### [What you will do]
Print exactly the lines from the one containing "(freeze embedding layer)_|1.243|63.77%|" through the last line of the records below, both included, and nothing else; omit any pictures.
[[ Given data open ]]
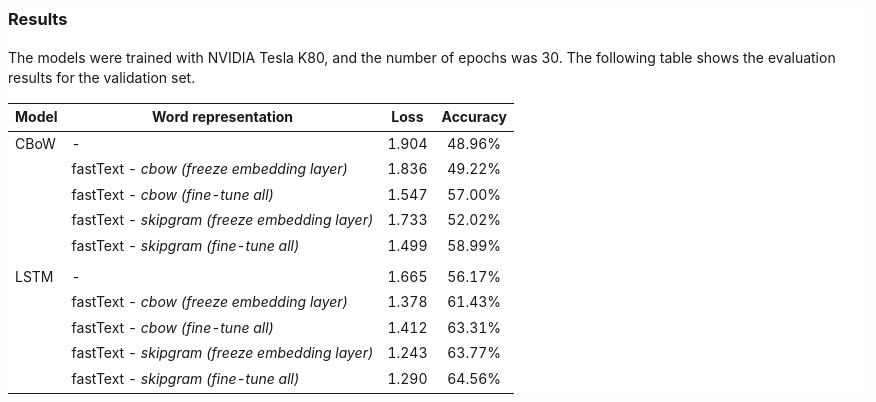 ### Results
The models were trained with NVIDIA Tesla K80, and the number of epochs was 30. The following table shows the evaluation results for the validation set.

|Model|Word representation|Loss|Accuracy|
|-|-|:-:|:-:|
|CBoW|-|1.904|48.96%|
||fastText - _cbow (freeze embedding layer)_|1.836|49.22%|
||fastText - _cbow (fine-tune all)_|1.547|57.00%|
||fastText - _skipgram (freeze embedding layer)_|1.733|52.02%|
||fastText - _skipgram (fine-tune all)_|1.499|58.99%|
||||
|LSTM|-|1.665|56.17%|
||fastText - _cbow (freeze embedding layer)_|1.378|61.43%|
||fastText - _cbow (fine-tune all)_|1.412|63.31%|
||fastText - _skipgram (freeze embedding layer)_|1.243|63.77%|
||fastText - _skipgram (fine-tune all)_|1.290|64.56%|
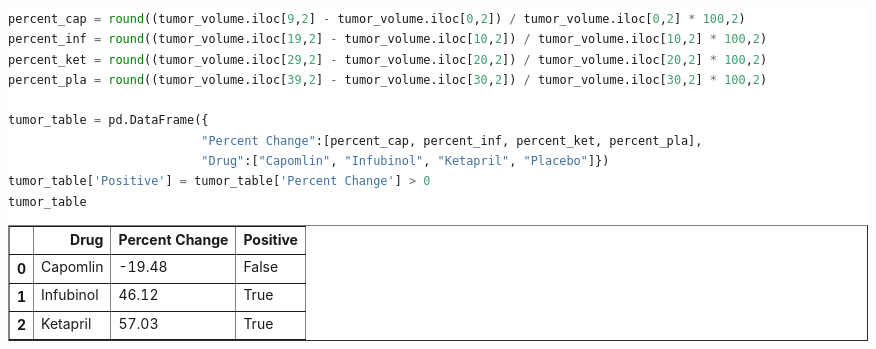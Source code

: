   </tbody>
</table>
</div>




```python
percent_cap = round((tumor_volume.iloc[9,2] - tumor_volume.iloc[0,2]) / tumor_volume.iloc[0,2] * 100,2)
percent_inf = round((tumor_volume.iloc[19,2] - tumor_volume.iloc[10,2]) / tumor_volume.iloc[10,2] * 100,2)
percent_ket = round((tumor_volume.iloc[29,2] - tumor_volume.iloc[20,2]) / tumor_volume.iloc[20,2] * 100,2)
percent_pla = round((tumor_volume.iloc[39,2] - tumor_volume.iloc[30,2]) / tumor_volume.iloc[30,2] * 100,2)

tumor_table = pd.DataFrame({
                           "Percent Change":[percent_cap, percent_inf, percent_ket, percent_pla],
                           "Drug":["Capomlin", "Infubinol", "Ketapril", "Placebo"]})
tumor_table['Positive'] = tumor_table['Percent Change'] > 0
tumor_table
```




<div>
<style>
    .dataframe thead tr:only-child th {
        text-align: right;
    }

    .dataframe thead th {
        text-align: left;
    }

    .dataframe tbody tr th {
        vertical-align: top;
    }
</style>
<table border="1" class="dataframe">
  <thead>
    <tr style="text-align: right;">
      <th></th>
      <th>Drug</th>
      <th>Percent Change</th>
      <th>Positive</th>
    </tr>
  </thead>
  <tbody>
    <tr>
      <th>0</th>
      <td>Capomlin</td>
      <td>-19.48</td>
      <td>False</td>
    </tr>
    <tr>
      <th>1</th>
      <td>Infubinol</td>
      <td>46.12</td>
      <td>True</td>
    </tr>
    <tr>
      <th>2</th>
      <td>Ketapril</td>
      <td>57.03</td>
      <td>True</td>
[[ Given data closed ]]
### [Solution to the exercise]
||fastText - _skipgram (freeze embedding layer)_|1.243|63.77%|
||fastText - _skipgram (fine-tune all)_|1.290|64.56%|
Source code

:   </tbody>
</table>
</div>




```python
percent_cap = round((tumor_volume.iloc[9,2] - tumor_volume.iloc[0,2]) / tumor_volume.iloc[0,2] * 100,2)
percent_inf = round((tumor_volume.iloc[19,2] - tumor_volume.iloc[10,2]) / tumor_volume.iloc[10,2] * 100,2)
percent_ket = round((tumor_volume.iloc[29,2] - tumor_volume.iloc[20,2]) / tumor_volume.iloc[20,2] * 100,2)
percent_pla = round((tumor_volume.iloc[39,2] - tumor_volume.iloc[30,2]) / tumor_volume.iloc[30,2] * 100,2)

tumor_table = pd.DataFrame({
                           "Percent Change":[percent_cap, percent_inf, percent_ket, percent_pla],
                           "Drug":["Capomlin", "Infubinol", "Ketapril", "Placebo"]})
tumor_table['Positive'] = tumor_table['Percent Change'] > 0
tumor_table
```




<div>
<style>
    .dataframe thead tr:only-child th {
        text-align: right;
    }

    .dataframe thead th {
        text-align: left;
    }

    .dataframe tbody tr th {
        vertical-align: top;
    }
</style>
<table border="1" class="dataframe">
  <thead>
    <tr style="text-align: right;">
      <th></th>
      <th>Drug</th>
      <th>Percent Change</th>
      <th>Positive</th>
    </tr>
  </thead>
  <tbody>
    <tr>
      <th>0</th>
      <td>Capomlin</td>
      <td>-19.48</td>
      <td>False</td>
    </tr>
    <tr>
      <th>1</th>
      <td>Infubinol</td>
      <td>46.12</td>
      <td>True</td>
    </tr>
    <tr>
      <th>2</th>
      <td>Ketapril</td>
      <td>57.03</td>
      <td>True</td>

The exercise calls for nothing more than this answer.